- _Work item_
Take each line of the data that contains the string "const" and copy it.

- _Data excerpts_
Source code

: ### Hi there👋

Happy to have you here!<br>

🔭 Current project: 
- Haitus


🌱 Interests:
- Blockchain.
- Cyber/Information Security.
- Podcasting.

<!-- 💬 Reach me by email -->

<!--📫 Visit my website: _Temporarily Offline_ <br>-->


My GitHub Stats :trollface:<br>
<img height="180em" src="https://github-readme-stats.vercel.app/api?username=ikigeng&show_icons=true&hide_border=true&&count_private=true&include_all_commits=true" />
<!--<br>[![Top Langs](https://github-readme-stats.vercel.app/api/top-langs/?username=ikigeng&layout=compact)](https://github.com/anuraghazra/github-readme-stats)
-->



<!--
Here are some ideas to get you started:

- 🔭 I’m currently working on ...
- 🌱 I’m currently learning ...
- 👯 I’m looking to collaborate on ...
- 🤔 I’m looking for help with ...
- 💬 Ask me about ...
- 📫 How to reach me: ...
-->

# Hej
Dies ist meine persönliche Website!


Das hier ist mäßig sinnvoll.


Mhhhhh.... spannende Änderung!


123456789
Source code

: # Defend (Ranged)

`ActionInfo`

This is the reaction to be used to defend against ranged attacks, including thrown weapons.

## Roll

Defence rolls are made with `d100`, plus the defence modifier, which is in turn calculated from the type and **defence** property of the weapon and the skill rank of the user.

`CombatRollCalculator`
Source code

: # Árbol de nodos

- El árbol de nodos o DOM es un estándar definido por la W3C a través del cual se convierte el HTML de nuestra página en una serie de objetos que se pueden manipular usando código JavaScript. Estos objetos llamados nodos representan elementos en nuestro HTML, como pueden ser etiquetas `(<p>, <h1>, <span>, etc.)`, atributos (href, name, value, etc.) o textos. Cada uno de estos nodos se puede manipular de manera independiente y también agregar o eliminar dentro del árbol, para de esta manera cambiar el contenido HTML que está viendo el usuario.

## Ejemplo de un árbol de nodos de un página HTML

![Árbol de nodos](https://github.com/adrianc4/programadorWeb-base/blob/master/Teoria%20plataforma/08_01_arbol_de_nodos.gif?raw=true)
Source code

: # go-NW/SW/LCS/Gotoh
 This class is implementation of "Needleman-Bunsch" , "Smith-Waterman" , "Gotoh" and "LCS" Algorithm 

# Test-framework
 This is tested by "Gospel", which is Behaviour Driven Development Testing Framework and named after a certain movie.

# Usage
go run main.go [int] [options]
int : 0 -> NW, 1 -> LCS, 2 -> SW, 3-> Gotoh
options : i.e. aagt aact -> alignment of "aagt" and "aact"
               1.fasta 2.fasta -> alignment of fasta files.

---

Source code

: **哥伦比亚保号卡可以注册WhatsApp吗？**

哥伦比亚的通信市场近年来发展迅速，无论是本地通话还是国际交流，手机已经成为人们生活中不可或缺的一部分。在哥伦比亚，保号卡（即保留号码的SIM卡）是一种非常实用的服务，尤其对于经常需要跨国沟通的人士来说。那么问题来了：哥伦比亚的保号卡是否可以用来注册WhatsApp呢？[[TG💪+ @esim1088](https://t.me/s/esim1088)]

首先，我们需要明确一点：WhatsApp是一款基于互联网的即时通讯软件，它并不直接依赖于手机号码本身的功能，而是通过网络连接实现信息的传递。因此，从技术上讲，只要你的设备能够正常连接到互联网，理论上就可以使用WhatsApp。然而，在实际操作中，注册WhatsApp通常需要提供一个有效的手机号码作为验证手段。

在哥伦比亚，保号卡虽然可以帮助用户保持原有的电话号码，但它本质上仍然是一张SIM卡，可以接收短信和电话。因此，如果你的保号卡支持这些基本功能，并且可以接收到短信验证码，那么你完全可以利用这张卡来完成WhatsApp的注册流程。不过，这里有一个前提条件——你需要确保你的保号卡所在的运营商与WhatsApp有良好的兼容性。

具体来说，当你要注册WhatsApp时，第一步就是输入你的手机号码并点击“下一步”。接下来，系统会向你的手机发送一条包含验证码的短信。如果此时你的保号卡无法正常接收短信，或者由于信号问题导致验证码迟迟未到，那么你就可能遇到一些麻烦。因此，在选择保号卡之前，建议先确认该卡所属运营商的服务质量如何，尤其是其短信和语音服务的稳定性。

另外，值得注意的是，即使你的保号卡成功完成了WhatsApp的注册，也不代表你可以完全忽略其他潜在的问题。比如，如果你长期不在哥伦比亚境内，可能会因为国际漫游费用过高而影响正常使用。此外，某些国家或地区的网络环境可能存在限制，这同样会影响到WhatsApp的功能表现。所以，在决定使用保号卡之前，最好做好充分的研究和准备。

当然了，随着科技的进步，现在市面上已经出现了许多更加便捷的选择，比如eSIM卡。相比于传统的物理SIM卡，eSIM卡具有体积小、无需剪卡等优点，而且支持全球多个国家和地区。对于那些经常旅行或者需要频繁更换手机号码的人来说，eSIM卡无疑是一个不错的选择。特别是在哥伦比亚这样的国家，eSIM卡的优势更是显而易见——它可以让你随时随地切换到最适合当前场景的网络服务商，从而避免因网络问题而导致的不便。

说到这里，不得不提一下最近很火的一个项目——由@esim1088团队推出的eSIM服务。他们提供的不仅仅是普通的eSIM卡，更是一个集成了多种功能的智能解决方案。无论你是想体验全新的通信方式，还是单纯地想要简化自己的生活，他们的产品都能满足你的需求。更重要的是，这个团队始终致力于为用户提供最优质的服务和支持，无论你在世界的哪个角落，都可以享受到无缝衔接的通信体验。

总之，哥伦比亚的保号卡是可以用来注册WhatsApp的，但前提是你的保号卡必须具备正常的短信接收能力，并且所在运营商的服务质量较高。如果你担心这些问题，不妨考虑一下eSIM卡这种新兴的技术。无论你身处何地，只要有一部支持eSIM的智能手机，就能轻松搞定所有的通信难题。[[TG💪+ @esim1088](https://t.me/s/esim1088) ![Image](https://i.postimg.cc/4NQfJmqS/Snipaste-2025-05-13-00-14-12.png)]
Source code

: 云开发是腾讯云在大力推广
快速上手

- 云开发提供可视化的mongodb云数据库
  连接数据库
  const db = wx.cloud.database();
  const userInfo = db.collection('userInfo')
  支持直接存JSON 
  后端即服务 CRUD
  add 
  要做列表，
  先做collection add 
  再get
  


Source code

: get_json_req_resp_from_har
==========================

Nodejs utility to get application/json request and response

- _Answer to this exercise_
  const db = wx.cloud.database();
  const userInfo = db.collection('userInfo')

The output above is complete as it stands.